# Job oppurtunity for a person currently not working



## Neetz (Feb 10, 2015)

hi all,
Greetings.

Sorry if this is a pointless question.
Anyway i am asking.

I am migrating to canada with my husband.
I need to know the chances for a person (thats me) currently not working.
I am a computer engineer with 1.4yrs experience.i worked from 2011 nov to 2013 mar.
So there is a good gap in my profile. Im willing to work anything like data entry,sales girl or part time jobs..is that possible for me..is there any requirements for that?
Or Do you have any suggestions for me regarding any certification or short term cources that will help me to get a job suits my profile there in Canada?

Thanks in advance,
Neethu


----------



## Neetz (Feb 10, 2015)

Please reply if anyone is here online


----------



## EVHB (Feb 11, 2008)

You are moving to Canada... where in Canada? There's 5,500km from east to west. You can move to a place with very high unemployment (and not a lot of employers will be interested in you at all), to a place with not as much unemployment (but with people who are native speakers, with Canadian degrees and Canadian work experience as your competitors)... 
Being in IT and being out of the market for 2 years, that is looooong looooong time... Dit you take any upgrading courses in the mean time? 
Ok, you are willing to do anything, but so are lots of the unemployed people who have recent (Canadian) work experience. It's not that I want to be negative, but there's no use in sugarcoating and telling lies that it's all going to be fine and easy to land a job as long as you're open to anything that comes your way. Some people are lucky and find that job, others are still unemployed after a year. 
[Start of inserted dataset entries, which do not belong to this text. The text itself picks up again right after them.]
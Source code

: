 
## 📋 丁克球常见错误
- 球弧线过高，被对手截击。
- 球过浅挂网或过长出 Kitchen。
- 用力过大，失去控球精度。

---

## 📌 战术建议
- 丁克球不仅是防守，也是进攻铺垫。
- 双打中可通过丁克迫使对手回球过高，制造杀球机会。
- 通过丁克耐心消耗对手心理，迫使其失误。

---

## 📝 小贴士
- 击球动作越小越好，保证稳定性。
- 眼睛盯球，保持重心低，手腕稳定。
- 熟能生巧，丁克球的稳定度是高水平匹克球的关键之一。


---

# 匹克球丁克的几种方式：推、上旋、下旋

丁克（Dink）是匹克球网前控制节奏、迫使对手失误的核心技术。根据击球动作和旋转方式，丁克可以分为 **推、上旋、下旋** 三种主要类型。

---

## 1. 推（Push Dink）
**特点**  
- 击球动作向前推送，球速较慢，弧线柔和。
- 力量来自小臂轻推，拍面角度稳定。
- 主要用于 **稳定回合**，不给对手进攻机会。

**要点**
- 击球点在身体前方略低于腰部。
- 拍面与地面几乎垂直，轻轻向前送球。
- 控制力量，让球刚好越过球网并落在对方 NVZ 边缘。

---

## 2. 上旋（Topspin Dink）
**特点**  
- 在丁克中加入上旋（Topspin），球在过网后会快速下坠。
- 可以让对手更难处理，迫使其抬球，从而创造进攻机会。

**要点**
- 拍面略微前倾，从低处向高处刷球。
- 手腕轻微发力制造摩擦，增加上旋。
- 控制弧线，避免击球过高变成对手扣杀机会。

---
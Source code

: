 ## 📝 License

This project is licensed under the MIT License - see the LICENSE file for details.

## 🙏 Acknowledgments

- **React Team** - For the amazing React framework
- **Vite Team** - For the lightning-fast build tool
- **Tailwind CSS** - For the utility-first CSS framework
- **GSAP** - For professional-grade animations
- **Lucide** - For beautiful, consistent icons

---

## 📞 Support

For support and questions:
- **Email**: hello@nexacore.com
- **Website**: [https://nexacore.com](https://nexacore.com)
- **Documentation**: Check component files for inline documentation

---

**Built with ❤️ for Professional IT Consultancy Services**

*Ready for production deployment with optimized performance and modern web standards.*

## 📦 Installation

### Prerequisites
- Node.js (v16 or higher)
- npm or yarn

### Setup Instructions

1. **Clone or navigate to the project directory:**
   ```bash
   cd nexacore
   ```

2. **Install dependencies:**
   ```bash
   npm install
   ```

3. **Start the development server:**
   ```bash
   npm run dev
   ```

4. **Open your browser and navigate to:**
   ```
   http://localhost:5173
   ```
One very important advise if you are looking at taking courses: don't fall in the trap of the private career colleges who will promise you mountains and tell you they will help you find a job after you pay them big bucks to take a course. First talk to employers and check if they value the certificate/diploma and/or school! May employers don't take private career colleges serious. Do your research!!! And be critical about what people who are trying to sell you something are saying.


----------



## Neetz (Feb 10, 2015)

Thanks for this long answer which is really informative. @EVHB
Now i understood my limitations and i need to work on my negatives..
I have only limited time and dont know what and where to start..


----------



## EVHB (Feb 11, 2008)

Where are you going to live?


----------



## Neetz (Feb 10, 2015)

*Job opp*



EVHB said:


> Where are you going to live?


HI EVHB,

Place for relocation is not decided yet.first my husbund need to get a job their.he is a network engineer with 5 years experience. No hope that he will get a job before we leave India. 
So for now we are now planning to move to Toronto and he has to find a job there.
Do you have any suggesion regarding the place.is this toronto is good to get a job or is it a tough area to find one?

Regards,
neethu


----------



## EVHB (Feb 11, 2008)

Greater Toronto Area: lots of IT jobs, lots of IT people, most immigrants come here but move away after a while, also unemployed IT people... It all depends on how great his skills are, how excellent his English is, and how good he is at networking. Easiest way to find a job is through your personal network.
Don't know about other regions in Canada in relation to finding employment in IT.


----------



## Neetz (Feb 10, 2015)

Many thanks for the valuable information EVHB.
We do not have much relations there. 
I wanted to ask one more doubt if you are here.
How much will be the cost of taking a house or flat on a sharing basis for a family and non sharing basis also (Toronto)?


----------



## WestCoastCanadianGirl (Mar 17, 2012)

I don't know what part of India you live in, but if you click here, you can get a general idea of how the cost of living in Toronto compares with Delhi.


----------



## Neetz (Feb 10, 2015)

*cost of living*

Many thanks WestCoastCanadianGirl.
It helped me to get an idea exactly.


----------